Mini Reviews: Eat, Brains, Love and Coraline

Posted October 23, 2013 by Lori in Books, Reviews / 1 Comment Tags: ,

Eat, Brains, Love, Coraline by Jeff Hart, Neil Gaiman
Series: , ,

October has been a slow month in terms of books for me but I was able to get in a couple of Halloween reads. I don’t particularly like really scary books because I scare pretty easily and then I can’t sleep and then it’s bad for everyone so I went with a middle-grade book and one that appeared to be more on the funny side. Both of these had their moments of scary but neither got out of control. If anything, Eat, Brains, Love was more on the creepy side and Coraline was just kind of weird. Still, I’m glad I read both of them. You can see what I thought of each down below. If you’ve read them, I’d love to hear what you thought of them too!




Eat, Brains, Love by Jeff Hart:

My initial thoughts upon finishing this book were split between love and hate. I loved the interesting and different take on zombies and that it had more depth and emotion than I had originally thought it would. It had a sort of Warm Bodies feel to it in that sense. I also liked the characters. Both POVs offered unique personalities as character types we don’t see often, one as a teenage slacker turned new zombie trying to understand his new situation and the other as a psychic teenager working for the secret government agency that hunts zombies. I also liked that they offered two sides to the same story. They had an interesting connection and I couldn’t wait to see what would happen when they finally met up. But there were other aspects that I really didn’t like. For one, the ending. I hated it. The book felt incomplete. I really don’t understand why it ended the way it did. Had the book been a series, it would have ended in a perfect place. But since I can’t find any information about this one being a series anywhere, I can only assume that it is a standalone and that the book’s ending was completely cut short. There are so many loose ends hanging out there. I don’t like that. Also, I really hated the Alastair character. I understand that we aren’t suppose to like him, but he was super creepy. The book was light and silly sometimes and then Alastair would show up and suddenly it felt like Kevin Spacey walked into the room and was just staring at me. I want a book to decide if it’s going to be creepy and weird or fun and unique. But maybe that’s just me.
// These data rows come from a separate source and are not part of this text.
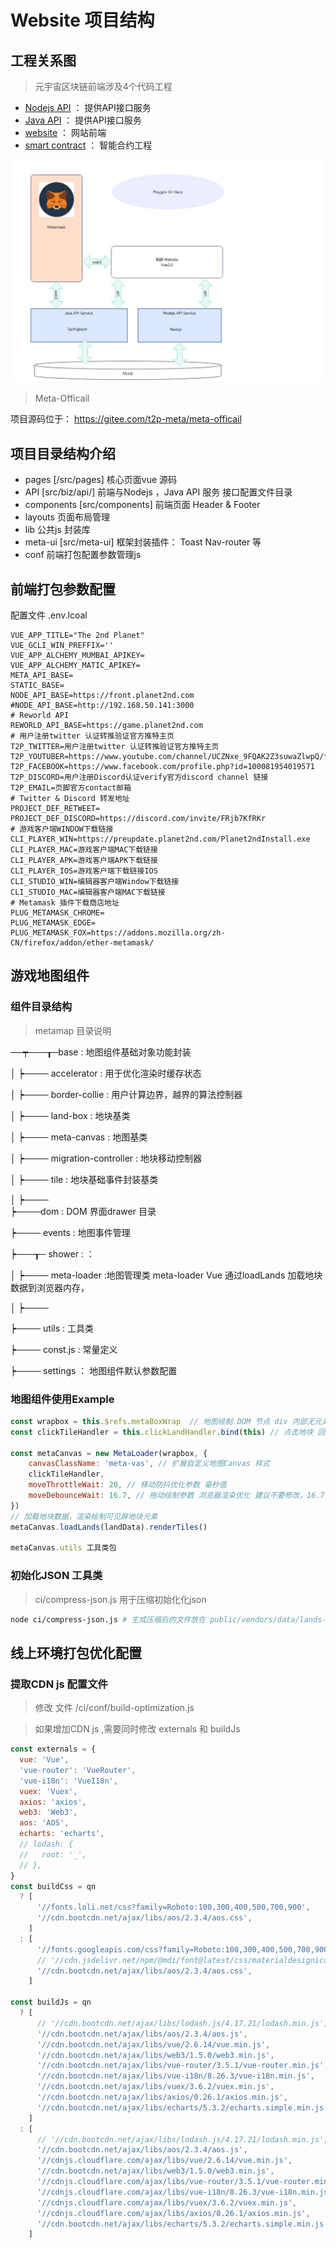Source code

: # Website 项目结构

## 工程关系图

> 元宇宙区块链前端涉及4个代码工程

- [Nodejs API](https://github.com/t2p-meta/nodejs-service) ： 提供API接口服务
- [Java API]() ： 提供API接口服务
- [website](https://gitee.com/t2p-meta/meta-officail) ： 网站前端
- [smart contract]() ： 智能合约工程


![](./assets/meta.png)

> Meta-Officail

项目源码位于： https://gitee.com/t2p-meta/meta-officail

## 项目目录结构介绍

- pages [/src/pages] 核心页面vue 源码
- API [src/biz/api/] 前端与Nodejs ，Java API 服务 接口配置文件目录
- components [src/components] 前端页面 Header & Footer 
- layouts 页面布局管理
- lib 公共js 封装库
- meta-ui [src/meta-ui] 框架封装插件： Toast Nav-router 等
- conf 前端打包配置参数管理js


## 前端打包参数配置

配置文件 .env.lcoal

```
VUE_APP_TITLE="The 2nd Planet"
VUE_GCLI_WIN_PREFFIX=''
VUE_APP_ALCHEMY_MUMBAI_APIKEY=
VUE_APP_ALCHEMY_MATIC_APIKEY=
META_API_BASE=
STATIC_BASE=
NODE_API_BASE=https://front.planet2nd.com
#NODE_API_BASE=http://192.168.50.141:3000
# Reworld API 
REWORLD_API_BASE=https://game.planet2nd.com
# 用户注册twitter 认证转推验证官方推特主页
T2P_TWITTER=用户注册twitter 认证转推验证官方推特主页
T2P_YOUTUBER=https://www.youtube.com/channel/UCZNxe_9FQAK2Z3suwaZlwpQ/featured
T2P_FACEBOOK=https://www.facebook.com/profile.php?id=100081954019571
T2P_DISCORD=用户注册Discord认证verify官方discord channel 链接
T2P_EMAIL=页脚官方contact邮箱
# Twitter & Discord 转发地址
PROJECT_DEF_RETWEET=
PROJECT_DEF_DISCORD=https://discord.com/invite/FRjb7KfRKr
# 游戏客户端WINDOW下载链接
CLI_PLAYER_WIN=https://preupdate.planet2nd.com/Planet2ndInstall.exe
CLI_PLAYER_MAC=游戏客户端MAC下载链接
CLI_PLAYER_APK=游戏客户端APK下载链接
CLI_PLAYER_IOS=游戏客户端下载链接IOS
CLI_STUDIO_WIN=编辑器客户端Window下载链接
CLI_STUDIO_MAC=编辑器客户端MAC下载链接
# Metamask 插件下载商店地址
PLUG_METAMASK_CHROME=
PLUG_METAMASK_EDGE=
PLUG_METAMASK_FOX=https://addons.mozilla.org/zh-CN/firefox/addon/ether-metamask/

```

## 游戏地图组件

### 组件目录结构

> metamap 目录说明

──┯───┰─base : 地图组件基础对象功能封装

  │   ┝──── accelerator : 用于优化渲染时缓存状态

  │   ┝──── border-collie : 用户计算边界，越界的算法控制器

  │   ┝──── land-box : 地块基类

  │   ┝──── meta-canvas : 地图基类

  │   ┝──── migration-controller : 地块移动控制器

  │   ┝──── tile : 地块基础事件封装基类

  │   ┝────              
  ┝────dom : DOM 界面drawer 目录 

  ┝──── events : 地图事件管理

  ┝───┰─ shower : ：

  │   ┝──── meta-loader :地图管理类 meta-loader Vue 通过loadLands 加载地块数据到浏览器内存，

  │   ┝────  

  ┝──── utils : 工具类

  ┝──── const.js :  常量定义

  ┝──── settings ： 地图组件默认参数配置

### 地图组件使用Example

```js
const wrapbox = this.$refs.metaBoxWrap  // 地图绘制 DOM 节点 div 内部无元素 
const clickTileHandler = this.clickLandHandler.bind(this) // 点击地块 回调函数，返回地块基础信息，xc,yc 为唯一标识

const metaCanvas = new MetaLoader(wrapbox, {
    canvasClassName: 'meta-vas', // 扩展自定义地图Canvas 样式
    clickTileHandler, 
    moveThrottleWait: 20, // 移动防抖优化参数 毫秒值
    moveDebounceWait: 16.7, // 拖动绘制参数 浏览器渲染优化 建议不要修改，16.7 为Chrome ，Edge 等chromium 内核官方标准推荐
})
// 加载地块数据，渲染绘制可见屏地块元素
metaCanvas.loadLands(landData).renderTiles()

metaCanvas.utils 工具类包
```

### 初始化JSON 工具类

> ci/compress-json.js 用于压缩初始化化json

```bash
node ci/compress-json.js # 生成压缩后的文件放在 public/vendors/data/lands-data.min.js 自动加载到网站全局对象， MetaGame.getLands()
```

## 线上环境打包优化配置

### 提取CDN js 配置文件
> 修改 文件 /ci/conf/build-optimization.js 

> 如果增加CDN js ,需要同时修改 externals 和 buildJs


```js
const externals = {
  vue: 'Vue',
  'vue-router': 'VueRouter',
  'vue-i18n': 'VueI18n',
  vuex: 'Vuex',
  axios: 'axios',
  web3: 'Web3',
  aos: 'AOS',
  echarts: 'echarts',
  // lodash: {
  //   root: '_',
  // },
}
const buildCss = qn
  ? [
      '//fonts.loli.net/css?family=Roboto:100,300,400,500,700,900',
      '//cdn.bootcdn.net/ajax/libs/aos/2.3.4/aos.css',
    ]
  : [
      '//fonts.googleapis.com/css?family=Roboto:100,300,400,500,700,900',
      // '//cdn.jsdelivr.net/npm/@mdi/font@latest/css/materialdesignicons.min.css',
      '//cdn.bootcdn.net/ajax/libs/aos/2.3.4/aos.css',
    ]

const buildJs = qn
  ? [
      // '//cdn.bootcdn.net/ajax/libs/lodash.js/4.17.21/lodash.min.js',
      '//cdn.bootcdn.net/ajax/libs/aos/2.3.4/aos.js',
      '//cdn.bootcdn.net/ajax/libs/vue/2.6.14/vue.min.js',
      '//cdn.bootcdn.net/ajax/libs/web3/1.5.0/web3.min.js',
      '//cdn.bootcdn.net/ajax/libs/vue-router/3.5.1/vue-router.min.js',
      '//cdn.bootcdn.net/ajax/libs/vue-i18n/8.26.3/vue-i18n.min.js',
      '//cdn.bootcdn.net/ajax/libs/vuex/3.6.2/vuex.min.js',
      '//cdn.bootcdn.net/ajax/libs/axios/0.26.1/axios.min.js',
      '//cdn.bootcdn.net/ajax/libs/echarts/5.3.2/echarts.simple.min.js',
    ]
  : [
      // '//cdn.bootcdn.net/ajax/libs/lodash.js/4.17.21/lodash.min.js',
      '//cdn.bootcdn.net/ajax/libs/aos/2.3.4/aos.js',
      '//cdnjs.cloudflare.com/ajax/libs/vue/2.6.14/vue.min.js',
      '//cdn.bootcdn.net/ajax/libs/web3/1.5.0/web3.min.js',
      '//cdnjs.cloudflare.com/ajax/libs/vue-router/3.5.1/vue-router.min.js',
      '//cdnjs.cloudflare.com/ajax/libs/vue-i18n/8.26.3/vue-i18n.min.js',
      '//cdnjs.cloudflare.com/ajax/libs/vuex/3.6.2/vuex.min.js',
      '//cdnjs.cloudflare.com/ajax/libs/axios/0.26.1/axios.min.js',
      '//cdn.bootcdn.net/ajax/libs/echarts/5.3.2/echarts.simple.min.js',
    ]


```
Overall, this book ended up being okay for me. Great on some fronts, really bad on others. If you don’t mind loose ends and like your villains extra creepy, you might love this book. If you want a not-too-scary book with zombies to read for Halloween, this could be it as well. Just one little tip for you, don’t eat while you read this one. It gets gory.




Coraline by Neil Gaiman:

Coraline is a fairly creepy, easy to read middle grade book by Neil Gaiman. Coraline is having a not great day and goes off in search of some adventure. What she finds is a creepy woman living in an abandoned flat next to hers. Next thing she knows the woman wants Coraline as her own child and kidnaps her parents. Coraline goes in search of them and must find their soles, along with a few others, that the woman has taken over the years. If she can’t do it, she promises to live with this woman for the rest of her life. If she finds them, she gets her life and her parents back. The journey Coraline goes on is sometimes creepy and sometimes random and just weird. A few parts jump around and are hard to follow. I wasn’t a huge fan of any of the characters. Coraline was fine, especially considering she is a child, but she does get a little whiny. For the most part she tries to be brave and do her best. And in the end she learns a couple of good lessons about appreciating the things you have and thinking about others. Her parents are terrible. Not mean or abusive, just completely unconcerned with her. The other mother is creepy enough. The best characters were the pair of women downstairs and the man in the attic. Also, the style of writing wasn’t my favorite. I know this is a book for kids but the writing was very simple. It wasn’t scary for me as an adult, but I can see how a younger reader could get very wrapped up in the story and find it exceptionally creepy. I would recommend Coraline to kids who want a scary book but I would think twice before handing it to a more sensitive child.

Coraline certainly wasn’t the best book I’ve ever read but it was a quick, easy read especially appropriate for October! I much preferred Gaiman’s Fortunately, the Milk to Coraline, but I would still recommend both and am interested in checking out some of Gaiman’s other books!